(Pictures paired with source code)
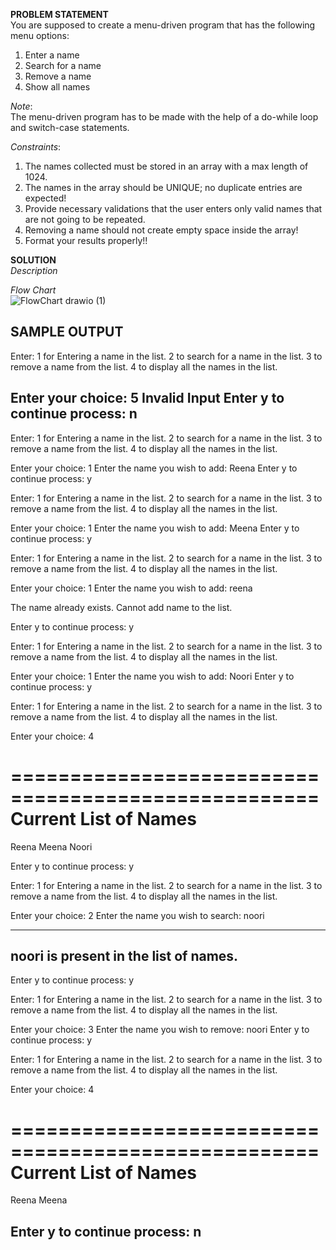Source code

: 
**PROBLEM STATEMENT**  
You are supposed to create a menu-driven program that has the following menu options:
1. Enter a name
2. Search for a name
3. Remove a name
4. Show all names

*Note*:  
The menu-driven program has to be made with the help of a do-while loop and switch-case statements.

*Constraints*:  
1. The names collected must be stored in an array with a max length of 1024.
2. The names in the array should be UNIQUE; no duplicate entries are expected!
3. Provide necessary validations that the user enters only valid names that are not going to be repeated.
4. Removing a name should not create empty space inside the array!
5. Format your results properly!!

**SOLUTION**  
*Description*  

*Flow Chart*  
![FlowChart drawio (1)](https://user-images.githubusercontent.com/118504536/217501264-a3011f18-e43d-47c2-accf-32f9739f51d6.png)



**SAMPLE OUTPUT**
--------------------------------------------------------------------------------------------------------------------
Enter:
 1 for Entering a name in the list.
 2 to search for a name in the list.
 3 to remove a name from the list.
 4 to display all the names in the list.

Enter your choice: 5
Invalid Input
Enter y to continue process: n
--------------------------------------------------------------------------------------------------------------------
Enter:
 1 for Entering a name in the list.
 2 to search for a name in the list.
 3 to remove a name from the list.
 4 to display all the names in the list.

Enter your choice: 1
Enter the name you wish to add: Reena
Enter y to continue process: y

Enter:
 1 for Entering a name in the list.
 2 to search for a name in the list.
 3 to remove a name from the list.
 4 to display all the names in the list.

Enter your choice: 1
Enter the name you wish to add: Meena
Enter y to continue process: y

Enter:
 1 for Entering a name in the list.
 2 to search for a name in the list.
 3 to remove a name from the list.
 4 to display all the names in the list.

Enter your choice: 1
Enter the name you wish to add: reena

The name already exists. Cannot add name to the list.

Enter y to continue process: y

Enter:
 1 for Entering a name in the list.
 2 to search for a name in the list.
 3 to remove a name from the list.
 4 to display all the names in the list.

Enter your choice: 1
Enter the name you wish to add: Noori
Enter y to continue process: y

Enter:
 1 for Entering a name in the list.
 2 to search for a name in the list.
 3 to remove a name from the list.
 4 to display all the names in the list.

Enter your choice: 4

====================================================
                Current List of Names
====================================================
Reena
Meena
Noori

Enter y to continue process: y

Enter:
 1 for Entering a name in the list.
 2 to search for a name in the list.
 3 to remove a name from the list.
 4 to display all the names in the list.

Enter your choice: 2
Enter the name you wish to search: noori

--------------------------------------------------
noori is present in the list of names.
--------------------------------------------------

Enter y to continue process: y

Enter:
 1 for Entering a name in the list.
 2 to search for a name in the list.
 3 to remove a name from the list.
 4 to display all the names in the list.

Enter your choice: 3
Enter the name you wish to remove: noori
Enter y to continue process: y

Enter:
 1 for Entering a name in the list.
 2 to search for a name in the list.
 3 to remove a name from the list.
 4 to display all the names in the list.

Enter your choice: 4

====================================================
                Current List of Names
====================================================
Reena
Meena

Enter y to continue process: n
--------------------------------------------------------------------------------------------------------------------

- **PROBLEM REQUIREMENTS**: Show me all lines in the records that contain "user".

- **RESULT BELOW**:
3. Provide necessary validations that the user enters only valid names that are not going to be repeated.
![FlowChart drawio (1)](https://user-images.githubusercontent.com/118504536/217501264-a3011f18-e43d-47c2-accf-32f9739f51d6.png)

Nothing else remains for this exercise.